Of the Holocaust survivors who wrote about their experiences in the concentration camps in the following years none of them admitted to being homosexual. Despite liberation from the camps, homosexuality was still illegal in Germany.

As the gay rights movements around the world began to spring into action at the beginning of the 1970s one gay Holocaust survivor, Heinz Heger (1917-1994), wrote “The Men With the Pink Triangle” (published in German in Hamburg in 1972). The newly-formed gay rights group, Homosexuelle Aktion Westberlin (HAW), were looking for a unifying symbol for their activism and the pink triangle seemed to be just right.

HAW urged all of their members and supporters to wear a pink triangle as a memorial to gay victims of the Holocaust. HAW’s claim to be the first gay rights organisation to adopt the pink triangle as a logo in October 1973, however, may not be correct, as I’ll explain later.

During the summer of 1973 several gay journals wrote about Holocaust victims and the use of the pink triangle. The UK journal “Come Together” and the San Francisco journal “Gay Sunshine” both urged their readers to wear a pink triangle in remembrance of gay Holocaust victims. However, there is no documentary or visual proof that the wearing of these triangles was anything more than individual personal choice.

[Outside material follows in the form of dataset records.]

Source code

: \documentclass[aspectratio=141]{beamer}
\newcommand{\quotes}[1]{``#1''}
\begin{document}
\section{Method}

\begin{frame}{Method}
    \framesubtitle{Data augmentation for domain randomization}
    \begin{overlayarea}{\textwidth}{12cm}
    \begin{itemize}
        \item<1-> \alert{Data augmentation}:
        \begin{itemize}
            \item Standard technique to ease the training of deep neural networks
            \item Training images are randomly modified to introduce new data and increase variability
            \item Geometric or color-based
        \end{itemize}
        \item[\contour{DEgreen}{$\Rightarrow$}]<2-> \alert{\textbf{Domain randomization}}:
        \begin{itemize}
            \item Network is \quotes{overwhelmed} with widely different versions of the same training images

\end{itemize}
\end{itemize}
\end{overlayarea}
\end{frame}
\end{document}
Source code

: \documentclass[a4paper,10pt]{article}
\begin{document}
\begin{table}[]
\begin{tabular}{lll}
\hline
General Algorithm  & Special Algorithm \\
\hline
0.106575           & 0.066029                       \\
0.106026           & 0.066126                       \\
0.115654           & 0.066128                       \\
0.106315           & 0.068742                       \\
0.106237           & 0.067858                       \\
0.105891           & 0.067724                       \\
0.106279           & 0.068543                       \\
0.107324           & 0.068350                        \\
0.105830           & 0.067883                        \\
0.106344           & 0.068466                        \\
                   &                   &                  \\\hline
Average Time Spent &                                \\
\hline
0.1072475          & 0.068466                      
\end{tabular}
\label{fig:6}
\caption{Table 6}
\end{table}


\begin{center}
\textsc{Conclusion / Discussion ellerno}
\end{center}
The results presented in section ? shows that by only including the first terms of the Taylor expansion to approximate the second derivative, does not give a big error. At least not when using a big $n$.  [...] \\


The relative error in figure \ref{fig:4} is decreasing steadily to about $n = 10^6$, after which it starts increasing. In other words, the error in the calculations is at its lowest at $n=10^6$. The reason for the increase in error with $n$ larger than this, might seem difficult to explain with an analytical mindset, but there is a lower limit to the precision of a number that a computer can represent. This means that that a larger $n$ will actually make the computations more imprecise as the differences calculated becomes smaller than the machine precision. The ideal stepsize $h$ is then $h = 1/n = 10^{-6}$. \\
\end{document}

And that takes us to the southern hemisphere and gay rights activists in Australia. The Sydney Gay Liberation group proposed a Gay Pride Week for 7th to 14th September 1973. Other gay groups across Australia – in Adelaide, Brisbane and Melbourne – were enthusiastic about this idea, having only begun to hold Gay Pride events in the previous two years and eager to produce something that would produce more publicity for gay rights. The national, co-ordinated event would help to unify their activism.

From the very start the use of the pink triangle was to be pivotal in the Gay Pride Week publicity. The image below is of an A6-sized poster designed to promote the events. Is this the first use of the pink triangle by an lgbt organisation? It doesn’t merely ask people to wear one. It is being used quite deliberately, without the need of explanation, or as an illustration of its use by the Nazis, but as a symbol for the national Gay Pride Week.
In all of the Australian cities which celebrated Gay Pride Week in September 1973 the pink triangle was highly visible on banners, flags, posters, leaflets and badges. This was a month before HAW adopted it as their logo. In Adelaide further recognition of Holocaust victims was made with the planting of 60 pink crosses on the lawn next to the war memorial. There are many images online showing the pink triangle being used during Gay Pride Week clearly in all participating cities – just Google “Gay Pride Week 1973 Australia”. If any reader out there can point me to any image online to show a definite earlier use elsewhere I will be eternally grateful.

Australia was proudly displaying the pink triangle in the manner to which many later Pride events all around the world would follow.